INFORMATION SHOWN -

•••

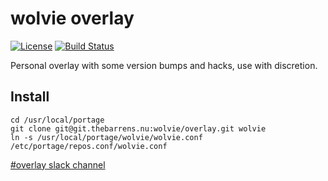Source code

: # wolvie overlay

[![License](https://img.shields.io/badge/license-GLWTS-blue.svg)](https://git.thebarrens.nu/wolvie/overlay/blob/master/LICENSE)
[![Build Status](https://git.thebarrens.nu/wolvie/overlay/badges/master/build.svg)](https://git.thebarrens.nu/wolvie/overlay/)

Personal overlay with some version bumps and hacks, use with discretion.

## Install

```shell
cd /usr/local/portage
git clone git@git.thebarrens.nu:wolvie/overlay.git wolvie
ln -s /usr/local/portage/wolvie/wolvie.conf /etc/portage/repos.conf/wolvie.conf
```

[#overlay slack channel](https://thebarrens-nu.slack.com/messages/CBUJYFQCU)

•••

EXERCISE -
Word for word, print out all of the records above; pass over the pictures.

EXPECTED ANSWER -
Source code

: # wolvie overlay

[![License](https://img.shields.io/badge/license-GLWTS-blue.svg)](https://git.thebarrens.nu/wolvie/overlay/blob/master/LICENSE)
[![Build Status](https://git.thebarrens.nu/wolvie/overlay/badges/master/build.svg)](https://git.thebarrens.nu/wolvie/overlay/)

Personal overlay with some version bumps and hacks, use with discretion.

## Install

```shell
cd /usr/local/portage
git clone git@git.thebarrens.nu:wolvie/overlay.git wolvie
ln -s /usr/local/portage/wolvie/wolvie.conf /etc/portage/repos.conf/wolvie.conf
```

[#overlay slack channel](https://thebarrens-nu.slack.com/messages/CBUJYFQCU)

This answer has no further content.